1. Technical Field
Various embodiments relate to an integrated circuit apparatus, and more particularly, to a semiconductor apparatus.
2. Related Art
In a semiconductor apparatus, signals with various frequencies are used. A signal with a high frequency, such as a clock signal, is generated and divided using a current mode logic (CML) circuit.
A CML circuit is a circuit which outputs a signal swinging with a predetermined frequency between a highest potential level and a lowest potential level in a CML area as a potential level area of a preset range.

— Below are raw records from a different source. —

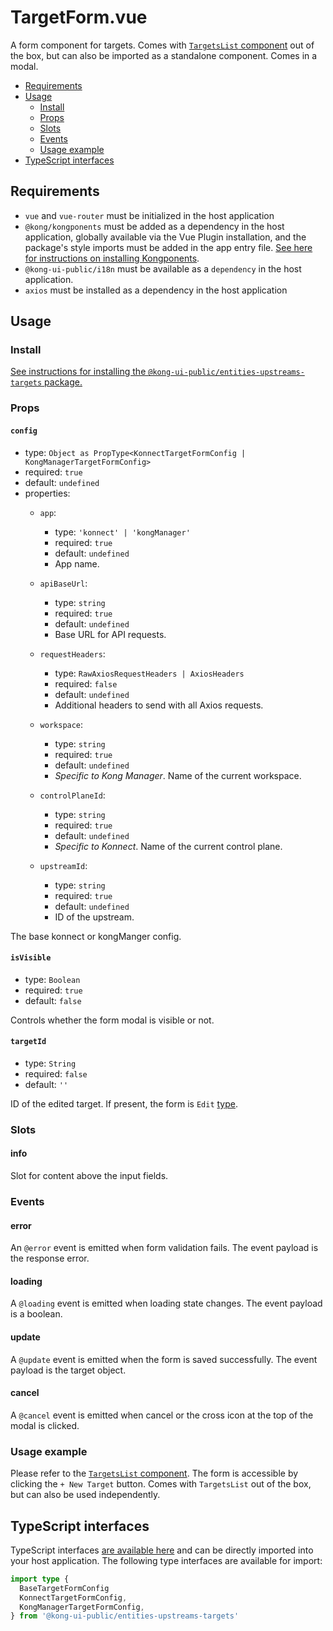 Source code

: # TargetForm.vue

A form component for targets. Comes with [`TargetsList` component](../src/components/TargetsList.vue) out of the box, but can also be imported as a standalone component. Comes in a modal.

- [Requirements](#requirements)
- [Usage](#usage)
  - [Install](#install)
  - [Props](#props)
  - [Slots](#slots)
  - [Events](#events)
  - [Usage example](#usage-example)
- [TypeScript interfaces](#typescript-interfaces)

## Requirements

- `vue` and `vue-router` must be initialized in the host application
- `@kong/kongponents` must be added as a dependency in the host application, globally available via the Vue Plugin installation, and the package's style imports must be added in the app entry file. [See here for instructions on installing Kongponents](https://kongponents.konghq.com/#globally-install-all-kongponents).
- `@kong-ui-public/i18n` must be available as a `dependency` in the host application.
- `axios` must be installed as a dependency in the host application

## Usage

### Install

[See instructions for installing the `@kong-ui-public/entities-upstreams-targets` package.](../README.md#install)

### Props

#### `config`

- type: `Object as PropType<KonnectTargetFormConfig | KongManagerTargetFormConfig>`
- required: `true`
- default: `undefined`
- properties:
  - `app`:
    - type: `'konnect' | 'kongManager'`
    - required: `true`
    - default: `undefined`
    - App name.

  - `apiBaseUrl`:
    - type: `string`
    - required: `true`
    - default: `undefined`
    - Base URL for API requests.

  - `requestHeaders`:
    - type: `RawAxiosRequestHeaders | AxiosHeaders`
    - required: `false`
    - default: `undefined`
    - Additional headers to send with all Axios requests.

  - `workspace`:
    - type: `string`
    - required: `true`
    - default: `undefined`
    - *Specific to Kong Manager*. Name of the current workspace.

  - `controlPlaneId`:
    - type: `string`
    - required: `true`
    - default: `undefined`
    - *Specific to Konnect*. Name of the current control plane.

  - `upstreamId`:
    - type: `string`
    - required: `true`
    - default: `undefined`
    - ID of the upstream.

The base konnect or kongManger config.

#### `isVisible`

- type: `Boolean`
- required: `true`
- default: `false`

Controls whether the form modal is visible or not.

#### `targetId`

- type: `String`
- required: `false`
- default: `''`

ID of the edited target. If present, the form is `Edit` [type](../../entities-shared/src/types/entity-base-form.ts#L17).

### Slots

#### info

Slot for content above the input fields.

### Events

#### error

An `@error` event is emitted when form validation fails. The event payload is the response error.

#### loading

A `@loading` event is emitted when loading state changes. The event payload is a boolean.

#### update

A `@update` event is emitted when the form is saved successfully. The event payload is the target object.

#### cancel

A `@cancel` event is emitted when cancel or the cross icon at the top of the modal is clicked.

### Usage example

Please refer to the [`TargetsList` component](../src/components/TargetsList.vue). The form is accessible by clicking the `+ New Target` button. Comes with `TargetsList` out of the box, but can also be used independently.

## TypeScript interfaces

TypeScript interfaces [are available here](../src/types/target-form.ts) and can be directly imported into your host application. The following type interfaces are available for import:

```ts
import type {
  BaseTargetFormConfig
  KonnectTargetFormConfig,
  KongManagerTargetFormConfig,
} from '@kong-ui-public/entities-upstreams-targets'
```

A semiconductor apparatus is required to operate with low power consumption, and a clock gating scheme may be taken as one of low power consumption circuit design techniques. The clock gating scheme is a scheme of interrupting a generation of a clock signal according to a mode of a semiconductor apparatus, and is devised to prevent unnecessary power consumption. However, because a circuit unit which continuously uses a clock signal even in a power-down mode exists in a semiconductor apparatus, it is difficult to apply the clock gating scheme in the power-down mode.
FIG. 1 is a configuration diagram of a conventional semiconductor apparatus.

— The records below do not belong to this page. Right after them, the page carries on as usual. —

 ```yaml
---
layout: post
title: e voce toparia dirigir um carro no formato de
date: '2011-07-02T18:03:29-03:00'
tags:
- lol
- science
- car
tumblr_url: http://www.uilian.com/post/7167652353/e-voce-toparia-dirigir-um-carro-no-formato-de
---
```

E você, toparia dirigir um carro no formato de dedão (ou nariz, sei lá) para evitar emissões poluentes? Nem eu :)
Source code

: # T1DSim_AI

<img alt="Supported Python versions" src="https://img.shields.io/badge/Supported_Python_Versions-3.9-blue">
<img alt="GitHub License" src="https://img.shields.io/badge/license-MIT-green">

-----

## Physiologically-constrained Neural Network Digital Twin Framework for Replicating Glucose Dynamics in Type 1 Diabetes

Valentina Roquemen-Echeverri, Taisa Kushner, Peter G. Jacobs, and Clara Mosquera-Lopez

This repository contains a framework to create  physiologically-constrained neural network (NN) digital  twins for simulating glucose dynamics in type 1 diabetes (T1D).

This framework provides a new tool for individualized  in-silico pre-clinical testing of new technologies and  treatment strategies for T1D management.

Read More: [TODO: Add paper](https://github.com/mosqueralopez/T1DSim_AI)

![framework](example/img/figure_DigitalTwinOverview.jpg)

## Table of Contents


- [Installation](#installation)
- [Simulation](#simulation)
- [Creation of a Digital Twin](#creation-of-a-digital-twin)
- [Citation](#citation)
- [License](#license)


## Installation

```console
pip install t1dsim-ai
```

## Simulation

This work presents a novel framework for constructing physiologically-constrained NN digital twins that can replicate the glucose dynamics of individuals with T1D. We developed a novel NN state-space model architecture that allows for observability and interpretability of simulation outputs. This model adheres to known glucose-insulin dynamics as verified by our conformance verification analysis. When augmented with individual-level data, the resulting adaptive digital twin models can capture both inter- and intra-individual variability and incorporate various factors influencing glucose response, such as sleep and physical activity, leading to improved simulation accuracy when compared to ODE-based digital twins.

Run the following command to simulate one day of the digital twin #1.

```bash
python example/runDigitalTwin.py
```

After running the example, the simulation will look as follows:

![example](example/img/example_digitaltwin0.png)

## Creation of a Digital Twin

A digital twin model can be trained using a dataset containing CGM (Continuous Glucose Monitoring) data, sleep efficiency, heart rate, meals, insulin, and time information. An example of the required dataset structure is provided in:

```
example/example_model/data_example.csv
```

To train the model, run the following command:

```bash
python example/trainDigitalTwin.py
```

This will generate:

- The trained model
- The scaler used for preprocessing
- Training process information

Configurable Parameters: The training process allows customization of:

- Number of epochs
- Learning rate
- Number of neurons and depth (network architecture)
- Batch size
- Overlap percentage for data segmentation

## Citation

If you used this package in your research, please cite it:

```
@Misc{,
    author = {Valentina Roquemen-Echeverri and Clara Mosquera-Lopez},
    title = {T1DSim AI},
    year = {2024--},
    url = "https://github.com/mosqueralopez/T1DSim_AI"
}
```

Referring to FIG. 1, a semiconductor apparatus 1 may include a CML circuit unit 11, a first circuit unit 12, a second circuit unit 13, and a control signal generation unit 14.
The CML circuit unit 11 generates differential output signals OUT and OUTB which swing in a CML area, in response to an operation enable signal EN and complementary input signals IN and INB; and provides the differential output signals OUT and OUTB to the first circuit unit 12 and the second circuit unit 13.
The first circuit unit 12 performs an already-designed operation in response to the differential output signals OUT and OUTB of the CML circuit unit 11. In particular, the first circuit unit 12 may be a circuit unit which continuously operates even in a power-down mode and is thus provided with the output signals of the CML circuit unit 11.
The second circuit unit 13 performs an already-designed operation in response to the differential output signals OUT and OUTB of the CML circuit unit 11. The second circuit unit 13 may be a circuit unit of which operation is interrupted in the power-down mode. Accordingly, the second circuit unit 13 does not necessitate the differential output signals OUT and OUTB of the CML circuit unit 11 in the power-down mode.
The control signal generation unit 14 generates a power-down enable signal PD in response to the operation enable signal EN and a power-down mode signal PWDN. The control signal generation unit 14 may be configured, for example, as shown in FIG. 2.
The control signal generation unit 14 shown in FIG. 2 includes an element L11 which generates the power-down enable signal PD of a high level when at least one of the operation enable signal EN and an inverted signal of the power-down mode signal PWDN is enabled, according to a combination of the two signals. Accordingly, the second circuit unit 13 may be interrupted to operate, by the power-down enable signal PD in the power-down mode.
In this manner, although the operation of the second circuit unit 13 may be interrupted in the power-down mode, since the first circuit unit 12 which continuously needs the differential output signals OUT and OUTB of the CML circuit unit 11 exists, the CML circuit unit 11 should also continuously operate in the power-down mode.
The CML circuit unit 11 has advantages in that it has a small swing level, is superior in characteristics with respect to noise and is easy to design.
However, a certain amount of current is consumed regardless of the frequencies of input signals. Accordingly, the same amount of current cannot help but be always consumed even in the power-down mode, as in a normal mode.